The best I've been able to come up with in python is
bson_doc = open('./archive.bson','rb')
it = bson.decode_file_iter(bson_doc)
total = sum(1 for _ in it)
print(total)
I don't have a file at hand to try, but I believe there's a way - if you'll parse the data by hand.
The source for bson.decode_file_iter
(sans the docstring) goes like this:
_UNPACK_INT = struct.Struct("<i").unpack
def decode_file_iter(file_obj, codec_options=DEFAULT_CODEC_OPTIONS):
while True:
# Read size of next object.
size_data = file_obj.read(4)
if len(size_data) == 0:
break # Finished with file normaly.
elif len(size_data) != 4:
raise InvalidBSON("cut off in middle of objsize")
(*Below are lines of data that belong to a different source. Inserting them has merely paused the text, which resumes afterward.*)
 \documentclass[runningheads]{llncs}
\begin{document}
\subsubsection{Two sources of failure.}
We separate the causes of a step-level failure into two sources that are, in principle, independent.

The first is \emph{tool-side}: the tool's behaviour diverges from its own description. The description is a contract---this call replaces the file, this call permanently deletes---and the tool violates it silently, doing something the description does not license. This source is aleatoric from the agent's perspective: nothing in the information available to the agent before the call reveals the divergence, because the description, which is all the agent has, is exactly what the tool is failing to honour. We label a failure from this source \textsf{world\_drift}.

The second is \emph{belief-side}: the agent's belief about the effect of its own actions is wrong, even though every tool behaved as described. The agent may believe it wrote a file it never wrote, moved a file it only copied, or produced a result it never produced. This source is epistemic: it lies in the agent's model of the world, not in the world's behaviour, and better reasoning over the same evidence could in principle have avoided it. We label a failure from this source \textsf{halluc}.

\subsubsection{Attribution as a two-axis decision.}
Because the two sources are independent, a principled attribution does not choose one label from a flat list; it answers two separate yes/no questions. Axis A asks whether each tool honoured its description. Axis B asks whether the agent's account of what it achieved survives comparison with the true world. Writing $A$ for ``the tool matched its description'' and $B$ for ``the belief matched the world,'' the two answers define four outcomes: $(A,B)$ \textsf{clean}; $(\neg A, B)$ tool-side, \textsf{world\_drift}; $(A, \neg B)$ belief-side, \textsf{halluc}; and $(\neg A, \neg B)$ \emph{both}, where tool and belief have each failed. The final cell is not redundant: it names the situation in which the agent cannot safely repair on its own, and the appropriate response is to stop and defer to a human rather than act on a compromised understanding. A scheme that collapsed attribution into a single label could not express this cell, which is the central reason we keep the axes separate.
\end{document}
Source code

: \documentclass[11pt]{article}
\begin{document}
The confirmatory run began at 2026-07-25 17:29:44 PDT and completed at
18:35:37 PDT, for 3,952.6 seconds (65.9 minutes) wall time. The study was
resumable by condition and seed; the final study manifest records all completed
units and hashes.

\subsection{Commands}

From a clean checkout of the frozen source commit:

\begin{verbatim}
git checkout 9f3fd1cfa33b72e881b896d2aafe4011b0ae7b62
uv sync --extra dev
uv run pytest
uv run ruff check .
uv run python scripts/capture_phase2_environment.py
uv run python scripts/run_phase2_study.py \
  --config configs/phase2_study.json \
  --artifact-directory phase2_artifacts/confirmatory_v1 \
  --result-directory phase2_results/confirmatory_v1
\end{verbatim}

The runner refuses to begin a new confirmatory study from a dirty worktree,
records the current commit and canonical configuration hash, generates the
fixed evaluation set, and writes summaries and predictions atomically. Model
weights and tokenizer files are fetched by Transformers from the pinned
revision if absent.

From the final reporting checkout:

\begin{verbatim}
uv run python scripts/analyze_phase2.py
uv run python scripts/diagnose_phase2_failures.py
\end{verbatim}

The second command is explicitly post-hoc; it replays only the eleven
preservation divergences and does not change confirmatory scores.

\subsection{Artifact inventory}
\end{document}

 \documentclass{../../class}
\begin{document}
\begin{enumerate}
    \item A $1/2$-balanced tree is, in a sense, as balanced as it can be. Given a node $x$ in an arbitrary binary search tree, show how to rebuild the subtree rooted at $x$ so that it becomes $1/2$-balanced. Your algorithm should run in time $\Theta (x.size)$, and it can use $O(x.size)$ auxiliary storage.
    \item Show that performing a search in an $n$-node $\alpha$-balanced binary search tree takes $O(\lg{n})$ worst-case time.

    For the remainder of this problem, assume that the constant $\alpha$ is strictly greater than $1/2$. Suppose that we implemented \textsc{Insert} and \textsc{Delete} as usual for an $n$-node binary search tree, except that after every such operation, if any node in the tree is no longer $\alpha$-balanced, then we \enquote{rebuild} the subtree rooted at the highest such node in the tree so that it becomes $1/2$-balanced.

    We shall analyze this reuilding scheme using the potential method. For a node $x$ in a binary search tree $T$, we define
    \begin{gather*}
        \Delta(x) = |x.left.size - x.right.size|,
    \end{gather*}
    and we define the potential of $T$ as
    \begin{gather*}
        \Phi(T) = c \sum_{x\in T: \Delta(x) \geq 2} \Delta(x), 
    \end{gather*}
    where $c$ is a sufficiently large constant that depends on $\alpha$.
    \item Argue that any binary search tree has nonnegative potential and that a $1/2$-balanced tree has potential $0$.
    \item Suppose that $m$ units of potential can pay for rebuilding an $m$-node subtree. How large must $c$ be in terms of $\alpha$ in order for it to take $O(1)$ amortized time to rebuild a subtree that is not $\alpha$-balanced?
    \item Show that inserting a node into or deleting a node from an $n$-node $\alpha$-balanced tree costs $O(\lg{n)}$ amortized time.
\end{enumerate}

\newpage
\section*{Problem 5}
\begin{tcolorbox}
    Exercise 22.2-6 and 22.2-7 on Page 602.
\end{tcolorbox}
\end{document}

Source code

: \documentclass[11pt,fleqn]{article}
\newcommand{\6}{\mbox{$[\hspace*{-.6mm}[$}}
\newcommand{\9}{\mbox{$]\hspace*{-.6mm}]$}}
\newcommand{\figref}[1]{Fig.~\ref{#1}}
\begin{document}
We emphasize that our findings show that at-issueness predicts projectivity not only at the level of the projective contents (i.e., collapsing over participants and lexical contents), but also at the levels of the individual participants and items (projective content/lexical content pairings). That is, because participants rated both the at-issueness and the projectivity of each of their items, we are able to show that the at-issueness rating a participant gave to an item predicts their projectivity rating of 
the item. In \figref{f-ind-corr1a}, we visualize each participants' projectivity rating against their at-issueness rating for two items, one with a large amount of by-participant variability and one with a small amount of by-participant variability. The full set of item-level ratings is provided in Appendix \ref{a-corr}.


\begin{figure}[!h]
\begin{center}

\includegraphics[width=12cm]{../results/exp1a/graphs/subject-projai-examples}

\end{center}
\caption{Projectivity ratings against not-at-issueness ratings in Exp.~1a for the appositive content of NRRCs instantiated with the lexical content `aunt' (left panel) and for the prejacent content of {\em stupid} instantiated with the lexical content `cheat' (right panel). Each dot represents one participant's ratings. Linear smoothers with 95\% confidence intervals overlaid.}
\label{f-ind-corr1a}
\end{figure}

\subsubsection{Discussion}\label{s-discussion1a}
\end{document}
obj_size = _UNPACK_INT(size_data)[0] - 4
elements = size_data + file_obj.read(obj_size)
yield _bson_to_dict(elements, codec_options)
I presume, the time-consuming operation is _bson_to_dict
call - and you don't need one.
So, all you need is to read the file - get the int32 value with the next document's size and skip it. Then count how many documents you've encountered doing this.
So, I believe, this function should do the trick:
import struct
import os
from bson.errors import InvalidBSON
def count_file_documents(file_obj):
"""Counts how many documents provided BSON file contains"""
cnt = 0
while True:
# Read size of next object.
size_data = file_obj.read(4)
if len(size_data) == 0:
break # Finished with file normaly.
elif len(size_data) != 4:
raise InvalidBSON("cut off in middle of objsize")
obj_size = struct.Struct("<i").unpack(size_data)[0] - 4
# Skip the next obj_size bytes
file_obj.seek(obj_size, os.SEEK_CUR)
cnt += 1
return cnt
(I haven't tested the code, though. Don't have MongoDB at hand.)